Friday, April 26, 2013
On Hitting My Stride
I love being mama. It's really all I have ever always wanted to be.
No one has ever filled my heart the way my son does. Nothing has ever been as beautiful to hold, as sweet to smell and as captivating to watch.
Right from the first moment I held him I felt complete. I found my purpose.
Oh, but there was some internal struggle, wrestling between my old self and my new self as mama.
I am an introvert. I need "me time." and usually a lot of it. I get refreshed from having time to myself.

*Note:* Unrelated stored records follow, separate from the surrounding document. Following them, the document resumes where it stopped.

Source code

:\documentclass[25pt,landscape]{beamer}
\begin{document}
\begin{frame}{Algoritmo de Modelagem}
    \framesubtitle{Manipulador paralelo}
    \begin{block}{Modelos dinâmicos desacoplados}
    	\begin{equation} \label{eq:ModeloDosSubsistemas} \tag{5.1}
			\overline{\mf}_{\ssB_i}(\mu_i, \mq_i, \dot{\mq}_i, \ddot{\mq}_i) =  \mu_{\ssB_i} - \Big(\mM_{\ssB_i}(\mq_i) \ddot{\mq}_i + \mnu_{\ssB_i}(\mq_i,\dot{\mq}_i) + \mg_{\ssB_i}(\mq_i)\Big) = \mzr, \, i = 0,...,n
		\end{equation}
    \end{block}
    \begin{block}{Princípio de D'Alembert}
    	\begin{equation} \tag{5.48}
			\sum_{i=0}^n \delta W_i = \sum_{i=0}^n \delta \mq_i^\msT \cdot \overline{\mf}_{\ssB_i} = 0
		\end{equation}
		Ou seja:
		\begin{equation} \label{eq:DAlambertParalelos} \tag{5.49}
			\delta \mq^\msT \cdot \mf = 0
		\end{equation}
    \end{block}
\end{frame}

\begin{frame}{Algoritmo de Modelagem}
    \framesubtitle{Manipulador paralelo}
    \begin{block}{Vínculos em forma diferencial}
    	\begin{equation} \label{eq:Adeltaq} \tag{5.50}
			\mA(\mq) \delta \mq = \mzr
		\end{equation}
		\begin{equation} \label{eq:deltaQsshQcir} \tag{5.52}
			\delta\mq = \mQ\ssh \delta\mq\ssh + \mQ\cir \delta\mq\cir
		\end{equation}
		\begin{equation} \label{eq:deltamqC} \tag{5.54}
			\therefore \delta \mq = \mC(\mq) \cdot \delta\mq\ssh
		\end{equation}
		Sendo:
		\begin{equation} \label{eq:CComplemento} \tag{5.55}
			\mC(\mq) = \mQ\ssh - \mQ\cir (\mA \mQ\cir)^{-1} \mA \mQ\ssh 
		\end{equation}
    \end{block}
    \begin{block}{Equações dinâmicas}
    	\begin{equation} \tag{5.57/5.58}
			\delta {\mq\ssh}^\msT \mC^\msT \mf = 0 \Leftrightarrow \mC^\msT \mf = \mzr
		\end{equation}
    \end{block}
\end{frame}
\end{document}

But you don't get much me time as a new mother. Especially when you are the new mother of a new little boy who doesn't sleep well during the day. Who prefers to sleep in your arms. and if he does sleep on his own they are very, very, very short sleeps.
I'm not sure of the exact day, but it was about six weeks ago. Hugo was around 4 months, maybe a little older, when I realised that I was feeling more me again.
Not feeling exactly like the old me, the pre-mummy me, but feeling more myself.
I was laughing more easily, breathing more easily, feeling more human, and less tired. (Hugo starting to sleep better during the day has helped a lot)
I felt settled into my new role, and ok with the fact that it's different from my old one.
Don't get me wrong, I don't, not for one second, prefer the old me. I don't for one second miss the old me with more "me time."
I have everything I ever wanted. It just took me a little longer then I though it would to figure out my new rhythm, to really find my stride.
I have found it, and it is so very, very good.